= Matmice =

Former social networking website

MatMice was a free invite-only social networking website aimed at children and teenagers, founded by three sisters in 2000. Until February 2007, the website based itself on free webpages for children, with basic tools and HTML support, and 1,758,660 members joined, hundreds joining each day.

==History==
MatMice won numerous awards due to its free to use basis aimed primarily at children, and was recognised as a leader in development of user friendly technology easily accessible to children. Special attention was drawn to the website's achievement of top prize at the Cable & Wireless Childnet Awards. MatMice also had plans to utilize other languages.

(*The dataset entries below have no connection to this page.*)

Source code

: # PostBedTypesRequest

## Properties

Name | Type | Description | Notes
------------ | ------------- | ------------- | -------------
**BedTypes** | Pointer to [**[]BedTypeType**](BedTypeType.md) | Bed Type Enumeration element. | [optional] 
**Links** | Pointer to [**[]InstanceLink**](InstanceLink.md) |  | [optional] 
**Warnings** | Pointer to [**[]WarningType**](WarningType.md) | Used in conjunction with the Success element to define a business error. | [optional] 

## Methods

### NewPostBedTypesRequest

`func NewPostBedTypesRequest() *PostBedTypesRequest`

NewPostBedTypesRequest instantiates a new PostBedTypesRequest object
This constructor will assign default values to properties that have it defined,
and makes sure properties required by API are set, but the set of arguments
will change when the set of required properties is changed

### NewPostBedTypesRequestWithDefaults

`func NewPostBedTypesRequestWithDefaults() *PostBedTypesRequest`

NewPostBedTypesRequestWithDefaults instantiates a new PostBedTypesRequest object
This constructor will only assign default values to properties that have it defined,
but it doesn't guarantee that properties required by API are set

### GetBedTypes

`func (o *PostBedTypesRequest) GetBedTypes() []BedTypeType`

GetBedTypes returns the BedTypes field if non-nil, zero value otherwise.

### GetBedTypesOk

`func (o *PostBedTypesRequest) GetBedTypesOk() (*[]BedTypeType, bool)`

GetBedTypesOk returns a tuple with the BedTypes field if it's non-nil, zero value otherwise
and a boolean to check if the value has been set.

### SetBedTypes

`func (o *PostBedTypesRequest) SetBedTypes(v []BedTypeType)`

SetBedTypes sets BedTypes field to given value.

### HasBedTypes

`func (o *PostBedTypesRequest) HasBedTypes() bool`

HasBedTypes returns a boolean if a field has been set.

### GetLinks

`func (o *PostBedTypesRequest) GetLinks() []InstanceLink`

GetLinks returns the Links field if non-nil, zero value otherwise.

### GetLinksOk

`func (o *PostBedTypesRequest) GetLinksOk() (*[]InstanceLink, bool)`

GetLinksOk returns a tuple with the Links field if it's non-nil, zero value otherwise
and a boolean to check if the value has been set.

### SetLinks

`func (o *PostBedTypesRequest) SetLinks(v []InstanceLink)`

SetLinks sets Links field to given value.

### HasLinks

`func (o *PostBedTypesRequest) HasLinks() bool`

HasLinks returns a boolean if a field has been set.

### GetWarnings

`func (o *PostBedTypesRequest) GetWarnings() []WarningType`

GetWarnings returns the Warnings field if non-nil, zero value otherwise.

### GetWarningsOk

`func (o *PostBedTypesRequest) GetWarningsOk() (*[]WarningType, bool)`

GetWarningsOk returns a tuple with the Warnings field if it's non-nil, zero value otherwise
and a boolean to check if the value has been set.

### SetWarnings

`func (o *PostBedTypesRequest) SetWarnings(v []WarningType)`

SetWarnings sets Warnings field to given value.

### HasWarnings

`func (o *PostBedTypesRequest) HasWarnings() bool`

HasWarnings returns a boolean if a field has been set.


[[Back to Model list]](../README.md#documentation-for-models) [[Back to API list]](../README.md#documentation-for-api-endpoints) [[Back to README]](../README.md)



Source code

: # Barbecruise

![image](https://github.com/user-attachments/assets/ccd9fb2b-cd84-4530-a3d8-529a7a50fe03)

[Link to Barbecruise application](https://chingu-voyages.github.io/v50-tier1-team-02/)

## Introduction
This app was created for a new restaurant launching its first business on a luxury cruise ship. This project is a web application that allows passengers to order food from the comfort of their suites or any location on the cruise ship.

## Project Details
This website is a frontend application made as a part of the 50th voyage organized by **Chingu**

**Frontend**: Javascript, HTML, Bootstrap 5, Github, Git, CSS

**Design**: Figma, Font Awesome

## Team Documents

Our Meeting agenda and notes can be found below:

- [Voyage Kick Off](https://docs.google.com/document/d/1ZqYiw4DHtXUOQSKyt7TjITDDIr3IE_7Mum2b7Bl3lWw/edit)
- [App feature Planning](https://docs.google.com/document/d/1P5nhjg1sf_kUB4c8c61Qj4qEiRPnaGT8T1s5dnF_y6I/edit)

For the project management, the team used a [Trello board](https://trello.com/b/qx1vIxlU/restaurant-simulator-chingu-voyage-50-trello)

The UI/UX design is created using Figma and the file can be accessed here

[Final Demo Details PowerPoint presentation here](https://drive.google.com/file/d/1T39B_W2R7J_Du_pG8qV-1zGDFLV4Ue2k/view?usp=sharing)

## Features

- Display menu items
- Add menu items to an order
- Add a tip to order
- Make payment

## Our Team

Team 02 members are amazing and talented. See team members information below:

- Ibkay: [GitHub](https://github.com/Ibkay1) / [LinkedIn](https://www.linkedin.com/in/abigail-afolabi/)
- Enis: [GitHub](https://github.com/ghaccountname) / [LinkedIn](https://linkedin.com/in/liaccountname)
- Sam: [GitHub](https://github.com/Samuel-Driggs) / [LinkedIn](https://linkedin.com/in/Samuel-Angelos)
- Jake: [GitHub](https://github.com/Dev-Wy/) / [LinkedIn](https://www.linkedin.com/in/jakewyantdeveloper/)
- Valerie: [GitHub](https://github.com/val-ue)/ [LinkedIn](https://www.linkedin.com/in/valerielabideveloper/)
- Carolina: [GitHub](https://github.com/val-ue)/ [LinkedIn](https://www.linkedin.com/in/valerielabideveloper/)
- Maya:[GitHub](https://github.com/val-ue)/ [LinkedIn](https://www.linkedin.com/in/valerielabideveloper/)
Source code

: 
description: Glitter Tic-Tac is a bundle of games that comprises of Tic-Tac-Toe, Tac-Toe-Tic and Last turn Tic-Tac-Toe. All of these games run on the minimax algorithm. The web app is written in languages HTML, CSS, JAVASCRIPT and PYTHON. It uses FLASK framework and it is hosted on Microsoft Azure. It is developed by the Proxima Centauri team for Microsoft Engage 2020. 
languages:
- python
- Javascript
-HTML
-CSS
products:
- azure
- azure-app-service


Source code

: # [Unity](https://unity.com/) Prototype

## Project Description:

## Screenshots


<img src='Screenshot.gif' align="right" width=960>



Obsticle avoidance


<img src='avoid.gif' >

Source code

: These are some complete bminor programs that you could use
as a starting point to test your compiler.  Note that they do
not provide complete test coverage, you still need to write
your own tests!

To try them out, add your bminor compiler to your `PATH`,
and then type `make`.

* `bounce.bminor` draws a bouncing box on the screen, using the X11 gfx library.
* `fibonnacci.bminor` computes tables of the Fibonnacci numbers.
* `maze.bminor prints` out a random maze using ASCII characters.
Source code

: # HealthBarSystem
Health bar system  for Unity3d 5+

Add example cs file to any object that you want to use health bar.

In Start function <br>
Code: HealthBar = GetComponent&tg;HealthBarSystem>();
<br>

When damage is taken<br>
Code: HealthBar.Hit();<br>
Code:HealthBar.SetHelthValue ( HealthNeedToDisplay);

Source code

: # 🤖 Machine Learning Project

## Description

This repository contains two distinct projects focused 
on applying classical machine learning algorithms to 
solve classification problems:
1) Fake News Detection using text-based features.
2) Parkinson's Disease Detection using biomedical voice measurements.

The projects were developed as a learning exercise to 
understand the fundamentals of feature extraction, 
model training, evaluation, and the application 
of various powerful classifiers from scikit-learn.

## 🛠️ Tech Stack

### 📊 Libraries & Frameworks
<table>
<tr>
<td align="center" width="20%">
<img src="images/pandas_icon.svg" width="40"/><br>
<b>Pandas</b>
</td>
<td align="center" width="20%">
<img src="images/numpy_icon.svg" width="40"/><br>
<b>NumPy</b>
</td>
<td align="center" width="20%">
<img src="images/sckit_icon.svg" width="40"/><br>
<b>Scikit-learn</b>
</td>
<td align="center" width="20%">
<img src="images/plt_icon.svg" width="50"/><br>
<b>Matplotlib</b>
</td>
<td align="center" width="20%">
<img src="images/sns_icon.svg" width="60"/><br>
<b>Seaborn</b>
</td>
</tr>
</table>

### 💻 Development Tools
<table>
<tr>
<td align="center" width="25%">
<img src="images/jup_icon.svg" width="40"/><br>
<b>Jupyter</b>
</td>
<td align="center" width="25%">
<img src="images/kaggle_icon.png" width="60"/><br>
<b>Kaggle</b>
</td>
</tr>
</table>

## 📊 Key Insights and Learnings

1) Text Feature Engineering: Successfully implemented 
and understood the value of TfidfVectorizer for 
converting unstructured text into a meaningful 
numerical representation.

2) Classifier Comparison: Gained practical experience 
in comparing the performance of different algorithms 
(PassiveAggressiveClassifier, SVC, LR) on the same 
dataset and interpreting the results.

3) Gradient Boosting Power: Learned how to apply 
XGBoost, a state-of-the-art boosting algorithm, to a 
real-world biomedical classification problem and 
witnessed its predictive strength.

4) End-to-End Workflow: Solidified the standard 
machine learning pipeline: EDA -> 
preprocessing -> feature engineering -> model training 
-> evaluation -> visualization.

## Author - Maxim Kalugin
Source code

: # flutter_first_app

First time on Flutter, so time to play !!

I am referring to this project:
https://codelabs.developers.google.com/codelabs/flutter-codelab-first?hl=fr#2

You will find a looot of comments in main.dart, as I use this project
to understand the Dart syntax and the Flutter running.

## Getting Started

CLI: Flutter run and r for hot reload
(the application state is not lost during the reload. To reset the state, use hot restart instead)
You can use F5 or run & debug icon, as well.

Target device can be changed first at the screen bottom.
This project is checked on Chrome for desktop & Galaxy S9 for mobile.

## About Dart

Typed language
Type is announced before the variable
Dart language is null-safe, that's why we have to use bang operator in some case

In 2003, the oldest of the MatMice creators, Emily Boyd was awarded the NSW Young Australian of the Year and honoured with the Centenary Medal. This award recognises her as making contributions to Australian society or government.

==Closing==
On September 22, 2008, MatMice officially closed, members had no access to their pages, and were redirected to the main page with the announcement of their closure:

MatMice is now closed. As announced earlier, MatMice closed on Monday September 22, 2008. We started MatMice more than 8 years ago (when we were 16, 14, and 10 years old) so that we could help other kids to make their own homepages. MatMice has been a big part of our lives, but unfortunately the three of us no longer have the time that's needed to keep the site running smoothly or add new stuff. :( We want to say a huge thank you to everyone who's been part of MatMice since we started!
- Emily, Sarah, and Elise, MatMice Founders

Emily Boyd is also one of the founders of Remember the Milk.